_INSTRUCTIONS FOR THE TASK_
Repeat only the lines below from the one containing "address. However, UI" through the one containing "development on iOS", inclusive, exactly as written.

_SUPPLIED RECORDS_
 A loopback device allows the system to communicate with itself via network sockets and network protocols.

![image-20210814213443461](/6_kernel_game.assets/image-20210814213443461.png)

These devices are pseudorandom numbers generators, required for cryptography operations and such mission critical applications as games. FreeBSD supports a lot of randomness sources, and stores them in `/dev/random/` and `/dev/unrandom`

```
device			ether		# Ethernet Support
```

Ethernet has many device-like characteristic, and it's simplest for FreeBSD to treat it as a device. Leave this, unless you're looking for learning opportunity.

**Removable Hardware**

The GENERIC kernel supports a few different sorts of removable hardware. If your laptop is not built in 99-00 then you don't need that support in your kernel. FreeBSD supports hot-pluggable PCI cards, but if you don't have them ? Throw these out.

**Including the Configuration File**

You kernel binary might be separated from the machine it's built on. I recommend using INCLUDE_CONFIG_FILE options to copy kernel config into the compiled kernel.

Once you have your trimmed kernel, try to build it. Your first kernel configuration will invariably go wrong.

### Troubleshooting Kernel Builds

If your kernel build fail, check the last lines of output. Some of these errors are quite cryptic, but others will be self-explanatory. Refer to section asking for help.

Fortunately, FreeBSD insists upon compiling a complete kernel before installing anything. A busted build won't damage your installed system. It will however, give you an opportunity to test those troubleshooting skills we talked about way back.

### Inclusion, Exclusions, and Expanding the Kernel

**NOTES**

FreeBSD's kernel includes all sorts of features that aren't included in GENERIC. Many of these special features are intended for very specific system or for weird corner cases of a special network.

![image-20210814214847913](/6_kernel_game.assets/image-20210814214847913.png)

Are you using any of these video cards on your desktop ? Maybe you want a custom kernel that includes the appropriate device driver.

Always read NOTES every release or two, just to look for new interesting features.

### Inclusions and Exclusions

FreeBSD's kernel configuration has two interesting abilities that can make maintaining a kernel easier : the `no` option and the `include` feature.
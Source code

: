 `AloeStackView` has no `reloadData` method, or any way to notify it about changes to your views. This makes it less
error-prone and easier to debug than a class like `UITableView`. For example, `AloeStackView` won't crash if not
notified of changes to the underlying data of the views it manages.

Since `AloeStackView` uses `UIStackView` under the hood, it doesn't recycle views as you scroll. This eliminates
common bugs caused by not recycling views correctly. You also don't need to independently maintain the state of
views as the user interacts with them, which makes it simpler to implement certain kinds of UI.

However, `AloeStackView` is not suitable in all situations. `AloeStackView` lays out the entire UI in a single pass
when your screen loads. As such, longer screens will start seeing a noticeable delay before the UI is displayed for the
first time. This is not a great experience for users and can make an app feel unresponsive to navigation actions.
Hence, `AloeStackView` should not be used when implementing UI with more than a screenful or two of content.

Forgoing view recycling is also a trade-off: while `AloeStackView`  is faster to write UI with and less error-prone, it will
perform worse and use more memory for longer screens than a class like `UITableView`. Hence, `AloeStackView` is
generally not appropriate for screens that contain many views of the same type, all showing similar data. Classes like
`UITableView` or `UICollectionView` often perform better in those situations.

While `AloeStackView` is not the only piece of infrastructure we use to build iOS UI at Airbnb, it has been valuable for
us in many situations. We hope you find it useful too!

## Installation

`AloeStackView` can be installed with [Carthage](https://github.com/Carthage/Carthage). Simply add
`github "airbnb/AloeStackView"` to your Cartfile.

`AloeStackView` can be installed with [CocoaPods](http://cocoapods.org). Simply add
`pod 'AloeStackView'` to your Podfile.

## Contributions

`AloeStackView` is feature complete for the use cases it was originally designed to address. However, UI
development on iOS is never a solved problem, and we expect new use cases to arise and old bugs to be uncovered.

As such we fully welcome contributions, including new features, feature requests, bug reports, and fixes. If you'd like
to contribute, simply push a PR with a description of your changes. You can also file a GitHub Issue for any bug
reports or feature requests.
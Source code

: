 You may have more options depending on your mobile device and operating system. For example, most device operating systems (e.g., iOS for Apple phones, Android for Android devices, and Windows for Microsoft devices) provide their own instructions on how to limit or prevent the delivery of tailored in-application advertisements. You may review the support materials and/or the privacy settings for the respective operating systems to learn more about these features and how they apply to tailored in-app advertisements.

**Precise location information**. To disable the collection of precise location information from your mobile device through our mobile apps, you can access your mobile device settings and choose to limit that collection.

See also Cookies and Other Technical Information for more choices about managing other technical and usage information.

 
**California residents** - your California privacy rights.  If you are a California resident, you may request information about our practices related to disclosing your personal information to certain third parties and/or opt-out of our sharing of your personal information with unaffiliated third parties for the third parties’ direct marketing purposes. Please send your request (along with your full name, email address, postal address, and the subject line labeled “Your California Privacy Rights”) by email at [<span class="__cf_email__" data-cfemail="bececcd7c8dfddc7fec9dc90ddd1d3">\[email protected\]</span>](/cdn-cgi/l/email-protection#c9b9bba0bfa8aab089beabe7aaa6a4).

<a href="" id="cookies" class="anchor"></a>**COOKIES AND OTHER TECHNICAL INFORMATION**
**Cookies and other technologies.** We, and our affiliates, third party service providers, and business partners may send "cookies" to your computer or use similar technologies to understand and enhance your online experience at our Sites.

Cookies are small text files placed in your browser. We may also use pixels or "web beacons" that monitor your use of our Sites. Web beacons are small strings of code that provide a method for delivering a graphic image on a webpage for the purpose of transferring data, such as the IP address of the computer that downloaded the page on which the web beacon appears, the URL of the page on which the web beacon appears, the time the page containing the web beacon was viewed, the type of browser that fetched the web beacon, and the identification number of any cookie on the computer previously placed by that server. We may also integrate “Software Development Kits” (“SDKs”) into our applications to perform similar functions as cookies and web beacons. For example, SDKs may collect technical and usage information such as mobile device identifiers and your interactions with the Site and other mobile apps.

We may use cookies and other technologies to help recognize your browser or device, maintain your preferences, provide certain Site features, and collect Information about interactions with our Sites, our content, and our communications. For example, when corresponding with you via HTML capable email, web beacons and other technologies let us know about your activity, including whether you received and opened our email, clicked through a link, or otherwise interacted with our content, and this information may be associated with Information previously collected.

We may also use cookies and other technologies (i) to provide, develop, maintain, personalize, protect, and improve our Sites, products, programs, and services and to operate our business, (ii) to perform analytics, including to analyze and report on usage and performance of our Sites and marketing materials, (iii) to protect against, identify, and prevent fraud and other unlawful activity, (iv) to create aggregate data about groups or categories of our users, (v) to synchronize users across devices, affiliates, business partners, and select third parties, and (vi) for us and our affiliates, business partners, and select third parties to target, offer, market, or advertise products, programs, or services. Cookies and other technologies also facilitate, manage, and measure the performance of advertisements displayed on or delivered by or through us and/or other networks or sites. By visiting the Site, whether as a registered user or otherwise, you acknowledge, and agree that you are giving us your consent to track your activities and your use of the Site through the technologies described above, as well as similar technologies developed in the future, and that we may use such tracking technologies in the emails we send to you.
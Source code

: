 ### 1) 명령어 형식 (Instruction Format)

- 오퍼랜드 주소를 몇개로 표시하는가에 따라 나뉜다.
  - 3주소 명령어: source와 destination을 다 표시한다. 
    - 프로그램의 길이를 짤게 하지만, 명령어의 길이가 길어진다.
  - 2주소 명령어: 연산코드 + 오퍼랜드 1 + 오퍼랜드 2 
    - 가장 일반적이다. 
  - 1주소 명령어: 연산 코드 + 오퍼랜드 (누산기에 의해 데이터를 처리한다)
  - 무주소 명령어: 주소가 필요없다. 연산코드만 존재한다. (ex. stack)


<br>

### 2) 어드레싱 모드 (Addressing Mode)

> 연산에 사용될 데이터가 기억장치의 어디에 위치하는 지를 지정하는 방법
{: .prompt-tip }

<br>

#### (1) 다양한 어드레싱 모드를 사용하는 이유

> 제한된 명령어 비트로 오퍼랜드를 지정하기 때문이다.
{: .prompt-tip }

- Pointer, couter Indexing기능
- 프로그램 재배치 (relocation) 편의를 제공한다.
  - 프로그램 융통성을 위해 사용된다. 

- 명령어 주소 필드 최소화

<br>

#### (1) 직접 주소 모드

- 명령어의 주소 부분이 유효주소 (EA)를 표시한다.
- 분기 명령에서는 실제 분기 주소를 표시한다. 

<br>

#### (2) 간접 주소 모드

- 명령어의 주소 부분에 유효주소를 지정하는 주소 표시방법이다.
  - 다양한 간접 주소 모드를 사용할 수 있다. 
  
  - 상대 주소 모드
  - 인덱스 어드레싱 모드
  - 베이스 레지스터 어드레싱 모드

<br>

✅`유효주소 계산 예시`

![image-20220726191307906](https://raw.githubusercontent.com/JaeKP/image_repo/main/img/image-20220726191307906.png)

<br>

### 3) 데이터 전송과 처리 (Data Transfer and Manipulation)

_ANSWER FOR THIS EXERCISE_
`AloeStackView` is feature complete for the use cases it was originally designed to address. However, UI
development on iOS is never a solved problem, and we expect new use cases to arise and old bugs to be uncovered.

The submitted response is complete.